PRINCETON, N.J.--(BUSINESS WIRE)-- Bristol-Myers Squibb Company (NYSE: BMY) today announced that the European Commission (EC) has approved Sprycel (dasatinib) in combination with chemotherapy for the treatment of pediatric patients with newly diagnosed Philadelphia chromosome-positive (Ph+) acute lymphoblastic leukemia (ALL). This is the second pediatric leukemia indication for Sprycel in Europe. The approval includes both the tablet form of Sprycel and, in a first for pediatric patients with ALL in Europe, the powder for oral suspension (PFOS) formulation of Sprycel.
"We are proud that the approval by the European Commission brings children with Ph+ acute lymphoblastic leukemia a new treatment option, including a powder formulation developed as part of our commitment to addressing the unique needs of children with cancer," said Fouad Namouni, M.D., head, oncology development, Bristol-Myers Squibb.
The approval is based on data from CA180-372 (NCT01460160), a Phase 2 trial which evaluated the addition of Sprycel to a chemotherapy regimen modeled on a Berlin-Frankfurt-Munster high-risk backbone in pediatric patients with newly diagnosed Ph+ ALL. Results from the CA180-372 trial presented at the 2017 American Society of Hematology Annual Meeting showed that at three years, the combination of Sprycel and chemotherapy demonstrated an event-free survival (EFS) rate, the study's primary endpoint, of 65.5% (95% CI: 57.7 to 73.7), and an overall survival (OS) rate of 91.5% (95% CI: 84.2 to 95.5).
The safety profile of Sprycel administered in combination with chemotherapy in pediatric patients with Ph+ ALL in the CA180-372 trial was consistent with the known safety profile of Sprycel in adults with Ph+ ALL and the known safety profile of the chemotherapy regimen. Primary toxicities of any causality included hematological toxicity such as grade 3or 4 febrile neutropenia (75.5%), sepsis (23.6%) and bacteremia (24.5%). Non-hematologic, non-infectious grade 3 or 4 adverse events (AEs) attributed to Sprycel and reported in more than 10% of patients were limited to elevated alanine aminotransferase (21.7%) and aspartate transaminase (10.4%). Other grade 3 or 4 AEs attributed to Sprycel were pleural effusion (3.8%), edema (2.8%), hemorrhage (5.7%) and cardiac failure (0.8%). No events of pulmonary hypertension or pulmonary arterial hypertension were reported.

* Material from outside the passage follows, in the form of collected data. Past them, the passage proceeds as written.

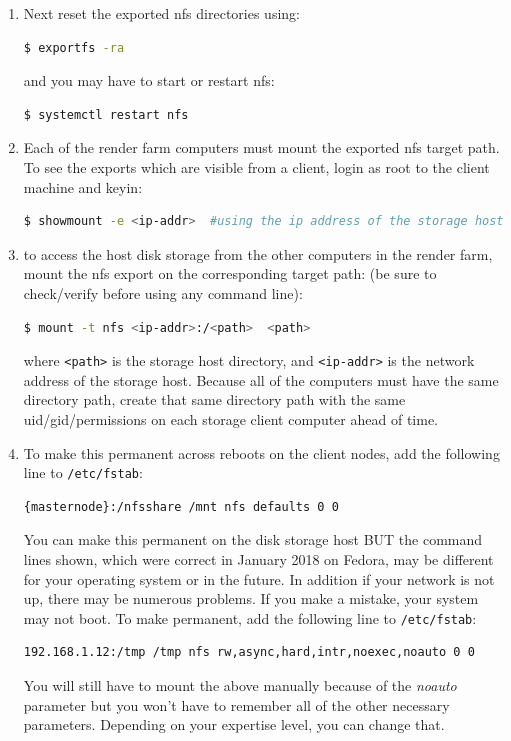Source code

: \begin{description}
\begin{enumerate}
\begin{lstlisting}[language=bash,numbers=none]
        \end{lstlisting}
        \item Next reset the exported nfs directories using: 
        \begin{lstlisting}[language=bash,numbers=none]
$ exportfs -ra
        \end{lstlisting} 
        and you may have to start or restart nfs: 
        \begin{lstlisting}[language=bash,numbers=none]
$ systemctl restart nfs
        \end{lstlisting}
        \item Each of the render farm computers must mount the exported nfs target path.  To see the exports
        which are visible from a client, login as root to the client machine and keyin:
        \begin{lstlisting}[language=bash,numbers=none]
$ showmount -e <ip-addr>  #using the ip address of the storage host
        \end{lstlisting}
        \item to access the host disk storage from the other computers in the render farm, mount the nfs export on
        the corresponding target path: (be sure to check/verify before using any command line):
        \begin{lstlisting}[language=bash,numbers=none]
$ mount -t nfs <ip-addr>:/<path>  <path>
        \end{lstlisting}
        where \texttt{<path>} is the storage host directory, and \texttt{<ip-addr>} is the network address of the storage host.        
        Because all of the computers must have the same directory path, create that same directory path with the same uid/gid/permissions on each storage client computer ahead of time.
        \item To make this permanent across reboots on the client nodes, add the following line to \texttt{/etc/fstab}: 
        \begin{lstlisting}[language=bash,numbers=none]
{masternode}:/nfsshare /mnt nfs defaults 0 0
        \end{lstlisting}
        You can make this permanent on the disk storage host BUT the command lines shown, which were
        correct in January 2018 on Fedora, may be different for your operating system or in the future.  In
        addition if your network is not up, there may be numerous problems.  If you make a mistake, your
        system may not boot.  To make permanent, add the following line to \texttt{/etc/fstab}:
        \begin{lstlisting}[language=bash,numbers=none]
192.168.1.12:/tmp /tmp nfs rw,async,hard,intr,noexec,noauto 0 0
        \end{lstlisting}
        You will still have to mount the above manually because of the \textit{noauto} parameter but you won’t
        have to remember all of the other necessary parameters.  Depending on your expertise level, you can
        change that.
        

\end{enumerate}
\end{description}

Patients treated in the study (n=106), all aged younger than 18 years, received Sprycel at a daily dose of 60 mg/m2 on a continuous dosing regimen for up to 24 months, in combination with chemotherapy. Seventy-seven percent of patients (N=82) received Sprycel tablets exclusively, and 23% of patients (N=24) received Sprycel PFOS at least once.
The recommended starting dosage for Sprycel in pediatric patients with Ph+ ALL is based on body weight. The Sprycel PFOS is for patients weighing 10 kg or less, or who cannot swallow tablets whole. The recommended dose for both the tablet and PFOS formulations should be recalculated every three months based on changes in body weight, or more often if necessary. Sprycel tablets should be swallowed whole and should not be crushed, cut or chewed. The exposure in patients receiving a crushed tablet is lower than in those swallowing an intact tablet. The Sprycel tablet andPFOS formulationsare not bioequivalent. Patients should only switch between the tablet andPFOS formulations at the discretion of a medical professional, who will decide the right formulation and dose based on the patient's weight.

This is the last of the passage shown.